Venue notes: Gorilla Room, Seattle

Long-departed punk/new wave club. It was located at 610 2nd Ave, near James St. Douglas Mays, late of Seattle punk pioneers X-15 (whose members practiced, and sometimes lived, in the Gorilla Room basement), notes that the area is situated "between the business district and Pioneer Square." He adds that the club "eventually got closed down in about 1982 (money ran out and scene mania)."

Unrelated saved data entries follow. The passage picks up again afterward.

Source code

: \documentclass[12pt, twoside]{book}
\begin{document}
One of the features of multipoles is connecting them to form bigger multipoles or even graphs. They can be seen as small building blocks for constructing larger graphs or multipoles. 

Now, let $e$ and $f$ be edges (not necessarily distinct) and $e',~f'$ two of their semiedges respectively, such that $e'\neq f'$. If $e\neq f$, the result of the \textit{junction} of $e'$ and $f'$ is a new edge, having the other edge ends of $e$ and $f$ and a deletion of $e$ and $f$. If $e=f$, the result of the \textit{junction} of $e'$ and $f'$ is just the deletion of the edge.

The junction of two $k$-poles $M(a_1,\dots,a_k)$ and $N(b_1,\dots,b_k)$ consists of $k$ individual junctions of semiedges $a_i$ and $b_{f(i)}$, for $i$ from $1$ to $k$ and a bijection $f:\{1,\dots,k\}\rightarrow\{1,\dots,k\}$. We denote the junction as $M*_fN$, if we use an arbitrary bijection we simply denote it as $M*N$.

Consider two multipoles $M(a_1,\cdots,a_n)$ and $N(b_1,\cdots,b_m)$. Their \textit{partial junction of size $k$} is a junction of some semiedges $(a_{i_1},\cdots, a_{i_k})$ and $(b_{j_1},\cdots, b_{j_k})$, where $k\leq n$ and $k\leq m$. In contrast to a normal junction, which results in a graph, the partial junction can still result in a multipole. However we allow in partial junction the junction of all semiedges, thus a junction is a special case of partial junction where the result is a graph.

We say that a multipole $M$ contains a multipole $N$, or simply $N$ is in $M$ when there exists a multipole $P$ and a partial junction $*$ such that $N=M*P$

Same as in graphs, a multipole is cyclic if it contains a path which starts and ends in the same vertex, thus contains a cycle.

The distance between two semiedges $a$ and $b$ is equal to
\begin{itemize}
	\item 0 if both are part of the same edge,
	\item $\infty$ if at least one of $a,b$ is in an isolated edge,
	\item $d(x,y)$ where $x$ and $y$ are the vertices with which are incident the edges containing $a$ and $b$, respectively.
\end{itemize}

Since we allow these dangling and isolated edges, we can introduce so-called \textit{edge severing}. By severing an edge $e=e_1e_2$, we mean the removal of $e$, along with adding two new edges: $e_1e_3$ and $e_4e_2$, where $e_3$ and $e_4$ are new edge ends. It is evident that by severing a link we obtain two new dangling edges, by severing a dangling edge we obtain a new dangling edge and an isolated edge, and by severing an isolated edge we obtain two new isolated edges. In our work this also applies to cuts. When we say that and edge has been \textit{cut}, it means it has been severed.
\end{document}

Clark Humphrey, in his excellent book LOSER (Feral House, Portland OR, 1995), arguably the definitive document on the Seattle music scene, writes:

     Tony Chu, son of an affluent Taiwanese family, created a band space in the back room of his Chinese restaurant on Second Avenue near Pioneer Square, north of the Smith Tower. Chu's first booker took a haphazard approach, with original bands some night, biker-blues and cover bands other nights. Then Roger Husbands booked the place for a couple of shows with the Enemy and X-15.... The full houses led Chu to make it a full-time new wave outlet by March 15, 1980. Husbands christened it the Gorilla Room (after the Chinese monkey-face Christmas tree lights decorating the room).
     Like almost all the places where punk, post-punk and grunge bands would play, it was small (liquor laws and a lack of investment capital discouraged big showcase clubs). It was a homey, raunchy, delicious place, in various degrees of being trashed. It was adorned with plastic plants and mismatched office-furniture chairs. The back music room began as an all-ages space,with 21-and-overs allowed to drink in the front room.

Note that this was not the same venue as Gorilla Gardens, which came along a bit later and in a different location.